# Beer Butt Chicken



## markuk (May 13, 2014)

... realise it's not strictly Smokin but you can't beat a silly photo...

However without the group i wouldn't have had the confidence to cook chicken on a BBQ - even on a gas grill - went down well served it with Danny's Pot Salad and the Wicked Beans but not too wicked !













bbchicken.jpg



__ markuk
__ May 13, 2014


----------



## kc5tpy (May 13, 2014)

Hello Mark.  Looks GREAT!!  So the "mystic" has been lifted.  Chicken DOES NOT have to be pre cooked in the oven.  GREAT JOB!!  You are well on your way.  NOW you have a problem!  You are about to figure out you can't actually FIT a whole side of beef or a large whole hog on your smoker.  Are you sure the Missus will let you park one of those big custom built trailer rigs on the drive??  
	

	
	
		
		



		
			






   This will be a very delicate negotiation as you try to explain to her EXACTLY why you NEED to buy a custom built smoker that will hold a 150-200 lb whole hog.  
	

	
	
		
		



		
		
	


	





Good luck with that.  Keep Smokin!

Danny


----------



## wade (May 13, 2014)

Looks great Mark.

Once it has reached temperature wrap it in 3 layers of foil, breast down to rest for an hour.
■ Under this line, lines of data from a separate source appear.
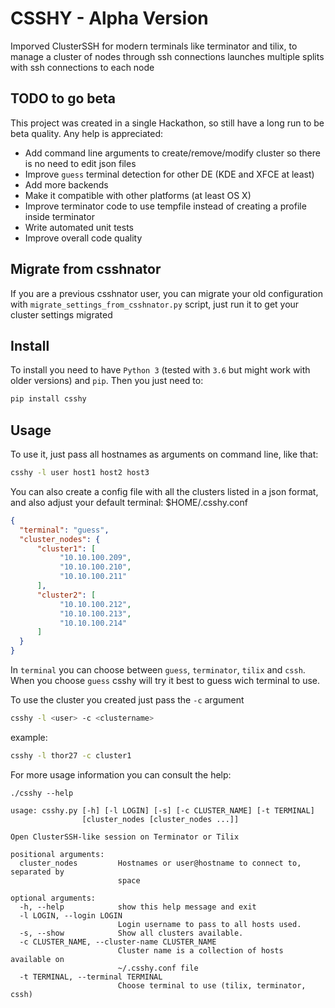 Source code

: # CSSHY - Alpha Version

Imporved ClusterSSH for modern terminals like terminator and tilix, to manage a cluster of nodes through ssh connections
launches multiple splits with ssh connections to each node

## TODO to go beta

This project was created in a single Hackathon, so still have a long run to be beta quality. Any help is appreciated:

* Add command line arguments to create/remove/modify cluster so there is no need to edit json files
* Improve `guess` terminal detection for other DE (KDE and XFCE at least)
* Add more backends
* Make it compatible with other platforms (at least OS X)
* Improve terminator code to use tempfile instead of creating a profile inside terminator
* Write automated unit tests
* Improve overall code quality

## Migrate from csshnator
If you are a previous csshnator user, you can migrate your old configuration with `migrate_settings_from_csshnator.py` script, just run it to get your cluster settings migrated

## Install
To install you need to have `Python 3` (tested with `3.6` but might work with older versions) and `pip`. Then you just need to:
```bash
pip install csshy
```

## Usage
To use it, just pass all hostnames as arguments on command line, like that:
```bash
csshy -l user host1 host2 host3
```

You can also create a config file with all the clusters listed in a json format, and also adjust your default terminal:
$HOME/.csshy.conf

```json
{
  "terminal": "guess",
  "cluster_nodes": {
      "cluster1": [
           "10.10.100.209",
           "10.10.100.210",
           "10.10.100.211"
      ],
      "cluster2": [
           "10.10.100.212",
           "10.10.100.213",
           "10.10.100.214"
      ]
  }
}

```
In `terminal` you can choose between `guess`, `terminator`, `tilix` and `cssh`. When you choose `guess` csshy will try it best to guess wich terminal to use.

To use the cluster you created just pass the `-c` argument

```bash
csshy -l <user> -c <clustername>
```

example:
```bash
csshy -l thor27 -c cluster1
```

For more usage information you can consult the help:

```
./csshy --help

usage: csshy.py [-h] [-l LOGIN] [-s] [-c CLUSTER_NAME] [-t TERMINAL]
                [cluster_nodes [cluster_nodes ...]]

Open ClusterSSH-like session on Terminator or Tilix

positional arguments:
  cluster_nodes         Hostnames or user@hostname to connect to, separated by
                        space

optional arguments:
  -h, --help            show this help message and exit
  -l LOGIN, --login LOGIN
                        Login username to pass to all hosts used.
  -s, --show            Show all clusters available.
  -c CLUSTER_NAME, --cluster-name CLUSTER_NAME
                        Cluster name is a collection of hosts available on
                        ~/.csshy.conf file
  -t TERMINAL, --terminal TERMINAL
                        Choose terminal to use (tilix, terminator, cssh)
```
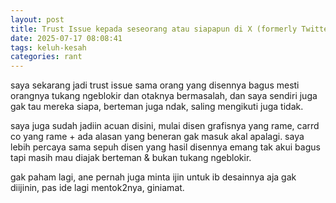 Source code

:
 ```yaml
---
layout: post
title: Trust Issue kepada seseorang atau siapapun di X (formerly Twitter)
date: 2025-07-17 08:08:41
tags: keluh-kesah
categories: rant
---
```


saya sekarang jadi trust issue sama orang yang disennya bagus mesti orangnya tukang ngeblokir dan otaknya bermasalah, dan saya sendiri juga gak tau mereka siapa, berteman juga ndak, saling mengikuti juga tidak.

saya juga sudah jadiin acuan disini, mulai disen grafisnya yang rame, carrd co yang rame + ada alasan yang beneran gak masuk akal apalagi. saya lebih percaya sama sepuh disen yang hasil disennya emang tak akui bagus tapi masih mau diajak berteman & bukan tukang ngeblokir.

gak paham lagi, ane pernah juga minta ijin untuk ib desainnya aja gak diijinin, pas ide lagi mentok2nya, giniamat.

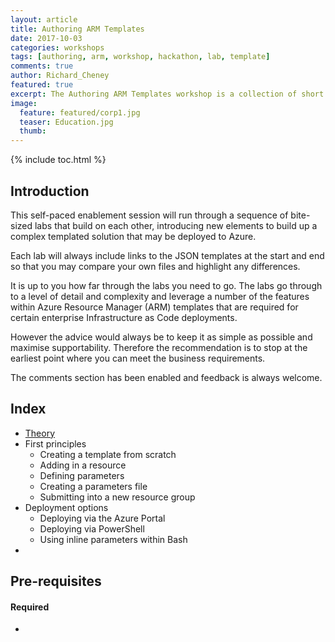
 ```yaml
---
layout: article
title: Authoring ARM Templates
date: 2017-10-03
categories: workshops
tags: [authoring, arm, workshop, hackathon, lab, template]
comments: true
author: Richard_Cheney
featured: true
excerpt: The Authoring ARM Templates workshop is a collection of short labs to increase your understanding of Azure's Infrastructure as Code capability.
image:
  feature: featured/corp1.jpg
  teaser: Education.jpg
  thumb: 
---
```

{% include toc.html %}

## Introduction
 
This self-paced enablement session will run through a sequence of bite-sized labs that build on each other, introducing new elements to build up a complex templated solution that may be deployed to Azure.  

Each lab will always include links to the JSON templates at the start and end so that you may compare your own files and highlight any differences.

It is up to you how far through the labs you need to go.  The labs go through to a level of detail and complexity and leverage a number of the features within Azure Resource Manager (ARM) templates that are required for certain enterprise Infrastructure as Code deployments. 

However the advice would always be to keep it as simple as possible and maximise supportability.  Therefore the recommendation is to stop at the earliest point where you can meet the business requirements.  

The comments section has been enabled and feedback is always welcome.  

## Index 
 
* [Theory](./theory/)
* First principles
  * Creating a template from scratch
  * Adding in a resource
  * Defining parameters
  * Creating a parameters file
  * Submitting into a new resource group
* Deployment options
  * Deploying via the Azure Portal
  * Deploying via PowerShell
  * Using inline parameters within Bash
* 

## Pre-requisites

#### Required

* 
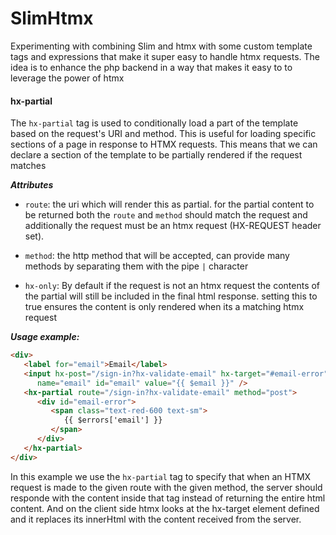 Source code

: # SlimHtmx 

Experimenting with combining Slim and htmx with some custom template tags and expressions that make it super easy to handle htmx requests. The idea is to enhance the php backend in a way that makes it easy to to leverage the power of htmx

#### hx-partial
The `hx-partial` tag is used to conditionally load a part of the template based on the request's URI and method. This is useful for loading specific sections of a page in response to HTMX requests. This means that we can declare a section of the template to be partially rendered if the request matches

***Attributes***
- `route`: the uri which will render this as partial. for the partial content to be returned both the `route` and `method` should match the request and additionally the request must be an htmx request (HX-REQUEST header set).

- `method`: the http method that will be accepted, can provide many methods by separating them with the pipe `|` character

- `hx-only`: By default if the request is not an htmx request the contents of the partial will still be included in the final html response. setting this to true ensures the content is only rendered when its a matching htmx request

***Usage example:***
```html
<div>
   <label for="email">Email</label>
   <input hx-post="/sign-in?hx-validate-email" hx-target="#email-error" class="control w-full" type="email"
      name="email" id="email" value="{{ $email }}" />
   <hx-partial route="/sign-in?hx-validate-email" method="post">
      <div id="email-error">
         <span class="text-red-600 text-sm">
            {{ $errors['email'] }}
         </span>
      </div>
   </hx-partial>
</div>
```

In this example we use the `hx-partial` tag to specify that when an HTMX request is made to the given route with the given method, the server should responde with the content inside that tag instead of returning the entire html content. And on the client side htmx looks at the hx-target element defined and it replaces its innerHtml with the
content received from the server.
You will never have tasted chicken as moist and tender before. Even after an hours resting it will still be too hot to pull apart by hand...


----------



## wade (May 13, 2014)

Big looking chicken. We struggle to get them that big near here but our local butcher sometimes has them.


----------



## kc5tpy (May 13, 2014)

Hello.  Yes it is a chicken.  Just for you Wade: you see you can't get decent chickens way down south in those things called Waitrose and such.  They only sell puny miniature versions and then seriously overcharge you for them.  Good luck with your poussion.  Keep Smokin!

Danny


----------



## markuk (May 13, 2014)

Wasn't that big   just close to camera !!

Gave it half hour rest under foil.and towel.and we literally tore it apart with.our fingers and put it in wraps ... was on a bit of a schedule but will leave it longer next time if I can...


----------



## kc5tpy (May 13, 2014)

Hello Mark.  Big chicken isn't gonna be your problem.  Big pig is gonna be your problem.  Keep Smokin!

Danny


----------